Vol. X No. II
Fall/Winter 1999
As We See It
At turn-of-the-millennium eve, with comment about the state of the world gushing from every media spigot on the planet, by comparison, popular appraisals by academics have been a trickle.
Fact is, despite what cynics may cry to the contrary, better sources of insight into the calamitous century just past are scarce outside the scholarly realm. Potentates of business, politics, religion and popular culture trot out credential-heavy opinions, yet to many their pitches often leave lingering aftertastes of self-interest. To be sure, academics are no more vaccinated against vested pursuits than any of these characters or, for that matter, our favorite pundits on the nightly news. Nor do they pretend to be as long on real-world experience as many who labor in the often degrading trenches of every-day life.
But if it is anything, the perspective that scholars' hard labor at thought and largely unfettered fact-finding brings to public dialogue on issues that matter so deeply to us all is at least compellingly unique and regrettably too often taken for granted.

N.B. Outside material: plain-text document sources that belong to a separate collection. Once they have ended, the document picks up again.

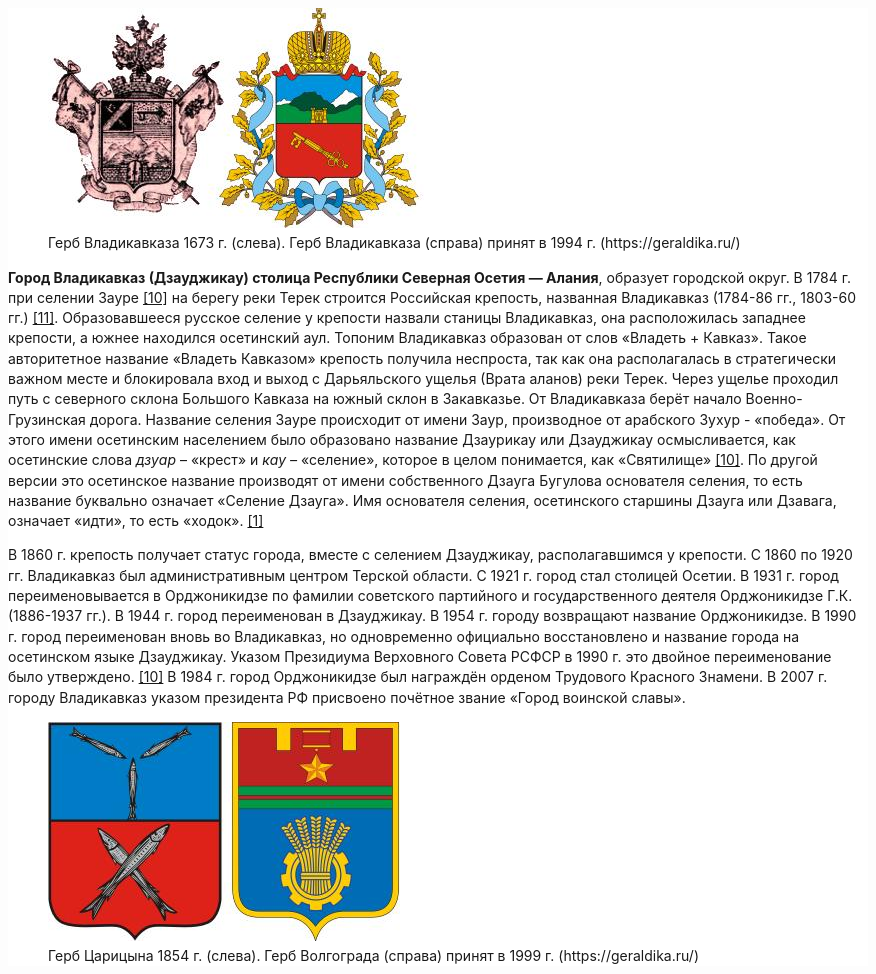 <figure>
	<img src="/img/toponymy/city-of-south-russia/Coat-of-arms-of-Vladikavkaz.jpg" title="Герб Владикавказа" alt="Герб Владикавказа" width="376" height="220"/>
	<figcaption>Герб Владикавказа 1673 г. (слева). Герб Владикавказа (справа) принят в 1994 г. (https://geraldika.ru/)</figcaption>
</figure>

**Город Владикавказ (Дзауджикау) столица Республики Северная Осетия — Алания**, образует городской округ. В 1784 г. при селении Зауре [[10]](#t75-[10]) на берегу реки Терек строится Российская крепость, названная Владикавказ (1784-86 гг., 1803-60 гг.) [[11]](#t75-[11]). Образовавшееся русское селение у крепости назвали станицы Владикавказ, она расположилась западнее крепости, а южнее находился осетинский аул. Топоним Владикавказ образован от слов «Владеть + Кавказ». Такое авторитетное название «Владеть Кавказом» крепость получила неспроста, так как она располагалась в стратегически важном месте и блокировала вход и выход с Дарьяльского ущелья (Врата аланов) реки Терек. Через ущелье проходил путь с северного склона Большого Кавказа на южный склон в Закавказье. От Владикавказа берёт начало Военно-Грузинская дорога. Название селения Зауре происходит от имени Заур, производное от арабского Зухур - «победа». От этого имени осетинским населением было образовано название Дзаурикау или Дзауджикау осмысливается, как осетинские слова _дзуар_ – «крест» и _кау –_ «селение», которое в целом понимается, как «Святилище» [[10]](#t75-[10]). По другой версии это осетинское название производят от имени собственного Дзауга Бугулова основателя селения, то есть название буквально означает «Селение Дзауга». Имя основателя селения, осетинского старшины Дзауга или Дзавага, означает «идти», то есть «ходок». [[1]](#t75-[1])

В 1860 г. крепость получает статус города, вместе с селением Дзауджикау, располагавшимся у крепости. С 1860 по 1920 гг. Владикавказ был административным центром Терской области. С 1921 г. город стал столицей Осетии. В 1931 г. город переименовывается в Орджоникидзе по фамилии советского партийного и государственного деятеля Орджоникидзе Г.К. (1886-1937 гг.). В 1944 г. город переименован в Дзауджикау. В 1954 г. городу возвращают название Орджоникидзе. В 1990 г. город переименован вновь во Владикавказ, но одновременно официально восстановлено и название города на осетинском языке Дзауджикау. Указом Президиума Верховного Совета РСФСР в 1990 г. это двойное переименование было утверждено. [[10]](#t75-[10]) В 1984 г. город Орджоникидзе был награждён орденом Трудового Красного Знамени. В 2007 г. городу Владикавказ указом президента РФ присвоено почётное звание «Город воинской славы».

<figure>
	<img src="/img/toponymy/city-of-south-russia/Coat-of-arms-of-Volgograd.jpg" title="Герб Волгограда" alt="Герб Волгограда" width="352" height="219"/>
	<figcaption>Герб Царицына 1854 г. (слева). Герб Волгограда (справа) принят в 1999 г. (https://geraldika.ru/)</figcaption>
</figure>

To wit, this millennial issue, published amid due appreciation of the frighteningly fragile time in which we live, includes five faculty summations of where we are, how we got here, and where we may be headed. These selected essays touch on all the key forces-technology; population growth and its impact on natural resources; world politics; and religion-which are driving the bus, so to speak.
The painted canvas is not all cloudy, as well it could be, given certain realities of human nature that 20th century wags like H. L. Mencken were so deliciously fond of reciting (these are driving the bus, too). Progress in scientific understanding alone has done wonders for environmental awareness worldwide, for example, a subject confined to only the dreamiest poets of yesteryear. We're also told that a steady infusion of Third World muscle will only serve to strengthen tomorrow's U.S.-based economies like it has for decades.
But the new century, our essayists generally agree, will bring challenges that presently we're little prepared for. Humanity's oldest vices-ignorance and greed-may assume forms in the next few decades that likely will test the mettle of mankind as never before. Looming as perhaps the scariest specter is religious intolerance, a human foible now more capable of destroying the world than ever in its ancient, thoroughly depressing history of bloodlust.
Still in all, the saving grace of the human condition, as Mencken reminded us, is life's unquenchable capacity to entertain. That's why we've chosen to spice these arguably grim pages with some choice Menckenisms, on the theory that the unmatchable wit and wisdom of the Sage of Baltimore could make even the condemned crack a smile, a uniquely human reflex that for all we know may be the final hosanna of hope. - Frank Stephenson
"In brief, we have lost the sureness of instinct of the baboon and not yet perfected sureness of reasoning. It will take a long time to do so-perhaps 100,000 more years."